Eagan holds mentoring as a dear passion and sees it as a true act of giving, a practice that she continues to this day. “This one is the one I’ve mentored the longest. Ten years I’ve been her Big Sister, and she is 18 this year, going to college,” beams Eagan, as she describes her 10-year mentorship of a girl through Big Brothers Big Sisters of Central Indiana. She continued, pointing to a picture of a foreign exchange student from Japan that she mentored for a year, and then pointing to a picture of a woman she mentored as an undergraduate student. Although IUPUI cemented the idea of giving back in her, she first noticed the impact of giving back through observing her mother and grandfather as a child.

Description of the following video:

When I went to IUPUI, there was a really big emphasis on community service, and civic leadership, and ethics, kind of like our responsibility, because I might say, "Well, I don't have children, that's not my problem," or "I don't have that, that's not my problem." But really realizing that we're all in this together, and when the tide rises, all boats rise. So I kind of learned that in college, that by helping others, you help your own community and yourself.

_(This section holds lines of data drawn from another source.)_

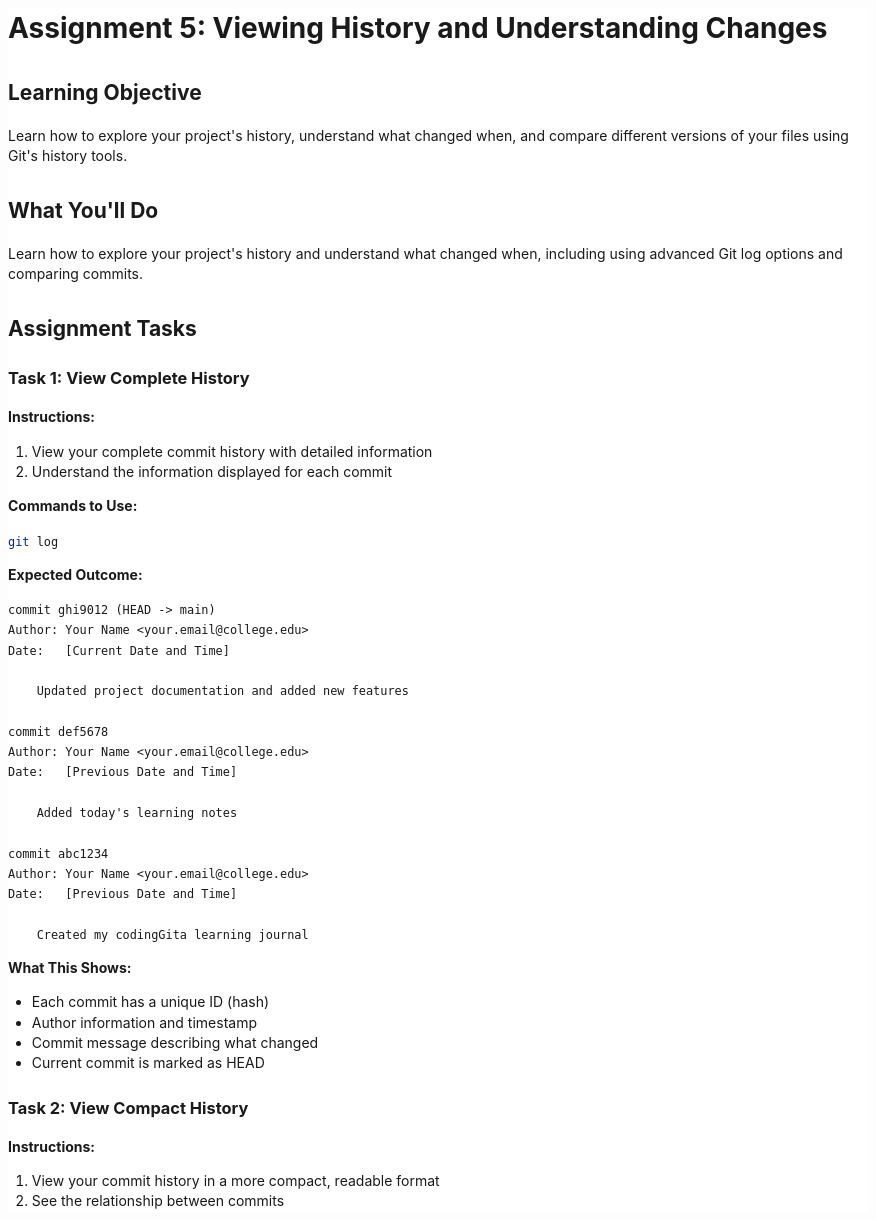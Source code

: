 # Assignment 5: Viewing History and Understanding Changes

## Learning Objective
Learn how to explore your project's history, understand what changed when, and compare different versions of your files using Git's history tools.

## What You'll Do
Learn how to explore your project's history and understand what changed when, including using advanced Git log options and comparing commits.

## Assignment Tasks

### Task 1: View Complete History
**Instructions:**
1. View your complete commit history with detailed information
2. Understand the information displayed for each commit

**Commands to Use:**
```bash
git log
```

**Expected Outcome:**
```
commit ghi9012 (HEAD -> main)
Author: Your Name <your.email@college.edu>
Date:   [Current Date and Time]

    Updated project documentation and added new features

commit def5678
Author: Your Name <your.email@college.edu>
Date:   [Previous Date and Time]

    Added today's learning notes

commit abc1234
Author: Your Name <your.email@college.edu>
Date:   [Previous Date and Time]

    Created my codingGita learning journal
```

**What This Shows:**
- Each commit has a unique ID (hash)
- Author information and timestamp
- Commit message describing what changed
- Current commit is marked as HEAD

### Task 2: View Compact History
**Instructions:**
1. View your commit history in a more compact, readable format
2. See the relationship between commits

While Eagan’s passion lies with mentorship, her belief in civic engagement also remains strong as she “walks the talk” by being an active member of her Indianapolis community. In addition to her involvement with Big Brothers Big Sisters of Central Indiana, Eagan serves as the CEO of the Social Health Association of Indiana, Inc., an organization committed to developing happy, healthy, and safe kids that focuses on bullying prevention, human growth, healthy relationships, and teen pregnancy prevention. She also volunteers with a variety of other organizations, including the Mentoring Women’s Network, which supports women who are new or mid-career; the FBI Citizens academy, focusing on community safety and health; and Women4Change, an inclusive nonpartisan group promoting health, safety, and respect for all Hoosiers.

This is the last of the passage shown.